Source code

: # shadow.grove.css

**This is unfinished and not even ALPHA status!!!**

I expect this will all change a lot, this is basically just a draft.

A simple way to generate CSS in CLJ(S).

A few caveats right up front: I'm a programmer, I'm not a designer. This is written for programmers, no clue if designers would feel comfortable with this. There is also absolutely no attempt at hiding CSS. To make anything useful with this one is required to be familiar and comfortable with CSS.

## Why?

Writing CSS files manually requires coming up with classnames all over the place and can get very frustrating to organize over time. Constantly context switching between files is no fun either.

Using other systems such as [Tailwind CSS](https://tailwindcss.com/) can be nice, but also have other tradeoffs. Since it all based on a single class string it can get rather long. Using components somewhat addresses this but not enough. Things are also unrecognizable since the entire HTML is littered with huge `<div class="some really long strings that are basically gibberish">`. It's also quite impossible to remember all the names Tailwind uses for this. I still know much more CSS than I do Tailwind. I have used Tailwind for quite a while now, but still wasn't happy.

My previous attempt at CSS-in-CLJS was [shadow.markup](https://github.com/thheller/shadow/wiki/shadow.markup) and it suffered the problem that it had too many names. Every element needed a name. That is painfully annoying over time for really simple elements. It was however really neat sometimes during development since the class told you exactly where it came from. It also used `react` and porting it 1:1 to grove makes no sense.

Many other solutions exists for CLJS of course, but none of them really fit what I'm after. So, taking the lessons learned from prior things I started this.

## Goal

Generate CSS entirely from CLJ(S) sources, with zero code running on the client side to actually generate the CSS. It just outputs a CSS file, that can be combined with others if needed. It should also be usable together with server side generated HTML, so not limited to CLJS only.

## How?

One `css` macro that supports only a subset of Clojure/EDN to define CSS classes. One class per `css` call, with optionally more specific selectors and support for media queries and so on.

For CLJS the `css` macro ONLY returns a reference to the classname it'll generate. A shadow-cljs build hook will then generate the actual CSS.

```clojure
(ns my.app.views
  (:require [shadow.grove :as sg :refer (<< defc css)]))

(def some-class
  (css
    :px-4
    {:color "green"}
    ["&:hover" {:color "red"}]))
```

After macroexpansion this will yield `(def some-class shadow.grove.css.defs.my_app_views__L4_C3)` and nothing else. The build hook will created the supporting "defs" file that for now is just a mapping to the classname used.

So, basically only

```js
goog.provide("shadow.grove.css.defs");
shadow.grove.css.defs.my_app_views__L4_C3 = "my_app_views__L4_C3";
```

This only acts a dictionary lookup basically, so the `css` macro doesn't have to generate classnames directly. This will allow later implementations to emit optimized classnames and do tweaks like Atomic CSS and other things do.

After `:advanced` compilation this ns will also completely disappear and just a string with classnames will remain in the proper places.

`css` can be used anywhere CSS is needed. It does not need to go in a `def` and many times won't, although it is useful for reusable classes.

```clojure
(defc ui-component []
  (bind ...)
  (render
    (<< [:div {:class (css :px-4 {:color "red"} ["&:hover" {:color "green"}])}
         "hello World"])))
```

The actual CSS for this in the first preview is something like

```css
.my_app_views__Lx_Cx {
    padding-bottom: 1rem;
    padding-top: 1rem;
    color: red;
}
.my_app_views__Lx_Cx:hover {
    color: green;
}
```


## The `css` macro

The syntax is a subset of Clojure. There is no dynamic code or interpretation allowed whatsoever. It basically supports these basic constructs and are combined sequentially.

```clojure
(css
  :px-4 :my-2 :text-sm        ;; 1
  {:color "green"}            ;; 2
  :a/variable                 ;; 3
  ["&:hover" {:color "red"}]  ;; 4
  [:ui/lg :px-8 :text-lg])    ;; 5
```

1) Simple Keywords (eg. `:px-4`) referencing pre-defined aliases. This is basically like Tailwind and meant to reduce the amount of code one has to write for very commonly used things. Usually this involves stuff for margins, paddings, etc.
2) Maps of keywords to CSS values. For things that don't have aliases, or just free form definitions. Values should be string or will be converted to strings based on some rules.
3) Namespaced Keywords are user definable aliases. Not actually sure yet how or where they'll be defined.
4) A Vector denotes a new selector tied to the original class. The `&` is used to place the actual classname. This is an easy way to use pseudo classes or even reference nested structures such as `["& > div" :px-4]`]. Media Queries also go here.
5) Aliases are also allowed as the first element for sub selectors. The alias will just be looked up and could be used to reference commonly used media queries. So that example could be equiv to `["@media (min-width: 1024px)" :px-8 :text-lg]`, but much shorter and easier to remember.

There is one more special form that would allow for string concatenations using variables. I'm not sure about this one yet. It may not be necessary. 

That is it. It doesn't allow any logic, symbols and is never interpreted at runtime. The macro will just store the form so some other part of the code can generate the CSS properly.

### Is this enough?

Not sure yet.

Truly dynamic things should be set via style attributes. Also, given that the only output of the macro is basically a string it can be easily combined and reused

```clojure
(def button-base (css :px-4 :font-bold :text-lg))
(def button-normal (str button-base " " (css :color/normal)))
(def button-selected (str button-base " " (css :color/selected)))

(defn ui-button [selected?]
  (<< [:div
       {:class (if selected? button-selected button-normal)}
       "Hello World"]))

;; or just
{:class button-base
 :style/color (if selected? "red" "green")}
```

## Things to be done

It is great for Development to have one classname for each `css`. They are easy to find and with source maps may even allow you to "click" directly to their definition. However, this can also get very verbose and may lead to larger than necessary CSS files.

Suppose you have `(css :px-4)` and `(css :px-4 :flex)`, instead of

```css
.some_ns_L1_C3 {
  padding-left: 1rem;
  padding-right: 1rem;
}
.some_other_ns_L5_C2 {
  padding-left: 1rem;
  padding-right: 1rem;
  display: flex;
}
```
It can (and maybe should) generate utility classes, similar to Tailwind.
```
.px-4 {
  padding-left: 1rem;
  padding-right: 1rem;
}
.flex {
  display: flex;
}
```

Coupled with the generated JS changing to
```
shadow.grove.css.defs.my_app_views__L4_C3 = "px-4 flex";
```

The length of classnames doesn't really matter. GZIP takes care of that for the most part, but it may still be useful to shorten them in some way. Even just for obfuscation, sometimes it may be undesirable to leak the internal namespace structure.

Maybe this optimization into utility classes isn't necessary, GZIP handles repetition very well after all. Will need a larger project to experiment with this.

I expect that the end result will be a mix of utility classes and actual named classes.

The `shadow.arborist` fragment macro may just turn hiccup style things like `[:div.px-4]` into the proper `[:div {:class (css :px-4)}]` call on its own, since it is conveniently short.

Exercise directions. Retype the entries shown above. Keep every word exactly as it is.

Output below.
Source code

: # shadow.grove.css

**This is unfinished and not even ALPHA status!!!**

I expect this will all change a lot, this is basically just a draft.

A simple way to generate CSS in CLJ(S).

A few caveats right up front: I'm a programmer, I'm not a designer. This is written for programmers, no clue if designers would feel comfortable with this. There is also absolutely no attempt at hiding CSS. To make anything useful with this one is required to be familiar and comfortable with CSS.

## Why?

Writing CSS files manually requires coming up with classnames all over the place and can get very frustrating to organize over time. Constantly context switching between files is no fun either.

Using other systems such as [Tailwind CSS](https://tailwindcss.com/) can be nice, but also have other tradeoffs. Since it all based on a single class string it can get rather long. Using components somewhat addresses this but not enough. Things are also unrecognizable since the entire HTML is littered with huge `<div class="some really long strings that are basically gibberish">`. It's also quite impossible to remember all the names Tailwind uses for this. I still know much more CSS than I do Tailwind. I have used Tailwind for quite a while now, but still wasn't happy.

My previous attempt at CSS-in-CLJS was [shadow.markup](https://github.com/thheller/shadow/wiki/shadow.markup) and it suffered the problem that it had too many names. Every element needed a name. That is painfully annoying over time for really simple elements. It was however really neat sometimes during development since the class told you exactly where it came from. It also used `react` and porting it 1:1 to grove makes no sense.

Many other solutions exists for CLJS of course, but none of them really fit what I'm after. So, taking the lessons learned from prior things I started this.

## Goal

Generate CSS entirely from CLJ(S) sources, with zero code running on the client side to actually generate the CSS. It just outputs a CSS file, that can be combined with others if needed. It should also be usable together with server side generated HTML, so not limited to CLJS only.

## How?

One `css` macro that supports only a subset of Clojure/EDN to define CSS classes. One class per `css` call, with optionally more specific selectors and support for media queries and so on.

For CLJS the `css` macro ONLY returns a reference to the classname it'll generate. A shadow-cljs build hook will then generate the actual CSS.

```clojure
(ns my.app.views
  (:require [shadow.grove :as sg :refer (<< defc css)]))

(def some-class
  (css
    :px-4
    {:color "green"}
    ["&:hover" {:color "red"}]))
```

After macroexpansion this will yield `(def some-class shadow.grove.css.defs.my_app_views__L4_C3)` and nothing else. The build hook will created the supporting "defs" file that for now is just a mapping to the classname used.

So, basically only

```js
goog.provide("shadow.grove.css.defs");
shadow.grove.css.defs.my_app_views__L4_C3 = "my_app_views__L4_C3";
```

This only acts a dictionary lookup basically, so the `css` macro doesn't have to generate classnames directly. This will allow later implementations to emit optimized classnames and do tweaks like Atomic CSS and other things do.

After `:advanced` compilation this ns will also completely disappear and just a string with classnames will remain in the proper places.

`css` can be used anywhere CSS is needed. It does not need to go in a `def` and many times won't, although it is useful for reusable classes.

```clojure
(defc ui-component []
  (bind ...)
  (render
    (<< [:div {:class (css :px-4 {:color "red"} ["&:hover" {:color "green"}])}
         "hello World"])))
```

The actual CSS for this in the first preview is something like

```css
.my_app_views__Lx_Cx {
    padding-bottom: 1rem;
    padding-top: 1rem;
    color: red;
}
.my_app_views__Lx_Cx:hover {
    color: green;
}
```


## The `css` macro

The syntax is a subset of Clojure. There is no dynamic code or interpretation allowed whatsoever. It basically supports these basic constructs and are combined sequentially.

```clojure
(css
  :px-4 :my-2 :text-sm        ;; 1
  {:color "green"}            ;; 2
  :a/variable                 ;; 3
  ["&:hover" {:color "red"}]  ;; 4
  [:ui/lg :px-8 :text-lg])    ;; 5
```

1) Simple Keywords (eg. `:px-4`) referencing pre-defined aliases. This is basically like Tailwind and meant to reduce the amount of code one has to write for very commonly used things. Usually this involves stuff for margins, paddings, etc.
2) Maps of keywords to CSS values. For things that don't have aliases, or just free form definitions. Values should be string or will be converted to strings based on some rules.
3) Namespaced Keywords are user definable aliases. Not actually sure yet how or where they'll be defined.
4) A Vector denotes a new selector tied to the original class. The `&` is used to place the actual classname. This is an easy way to use pseudo classes or even reference nested structures such as `["& > div" :px-4]`]. Media Queries also go here.
5) Aliases are also allowed as the first element for sub selectors. The alias will just be looked up and could be used to reference commonly used media queries. So that example could be equiv to `["@media (min-width: 1024px)" :px-8 :text-lg]`, but much shorter and easier to remember.

There is one more special form that would allow for string concatenations using variables. I'm not sure about this one yet. It may not be necessary. 

That is it. It doesn't allow any logic, symbols and is never interpreted at runtime. The macro will just store the form so some other part of the code can generate the CSS properly.

### Is this enough?

Not sure yet.

Truly dynamic things should be set via style attributes. Also, given that the only output of the macro is basically a string it can be easily combined and reused

```clojure
(def button-base (css :px-4 :font-bold :text-lg))
(def button-normal (str button-base " " (css :color/normal)))
(def button-selected (str button-base " " (css :color/selected)))

(defn ui-button [selected?]
  (<< [:div
       {:class (if selected? button-selected button-normal)}
       "Hello World"]))

;; or just
{:class button-base
 :style/color (if selected? "red" "green")}
```

## Things to be done

It is great for Development to have one classname for each `css`. They are easy to find and with source maps may even allow you to "click" directly to their definition. However, this can also get very verbose and may lead to larger than necessary CSS files.

Suppose you have `(css :px-4)` and `(css :px-4 :flex)`, instead of

```css
.some_ns_L1_C3 {
  padding-left: 1rem;
  padding-right: 1rem;
}
.some_other_ns_L5_C2 {
  padding-left: 1rem;
  padding-right: 1rem;
  display: flex;
}
```
It can (and maybe should) generate utility classes, similar to Tailwind.
```
.px-4 {
  padding-left: 1rem;
  padding-right: 1rem;
}
.flex {
  display: flex;
}
```

Coupled with the generated JS changing to
```
shadow.grove.css.defs.my_app_views__L4_C3 = "px-4 flex";
```

The length of classnames doesn't really matter. GZIP takes care of that for the most part, but it may still be useful to shorten them in some way. Even just for obfuscation, sometimes it may be undesirable to leak the internal namespace structure.

Maybe this optimization into utility classes isn't necessary, GZIP handles repetition very well after all. Will need a larger project to experiment with this.

I expect that the end result will be a mix of utility classes and actual named classes.

The `shadow.arborist` fragment macro may just turn hiccup style things like `[:div.px-4]` into the proper `[:div {:class (css :px-4)}]` call on its own, since it is conveniently short.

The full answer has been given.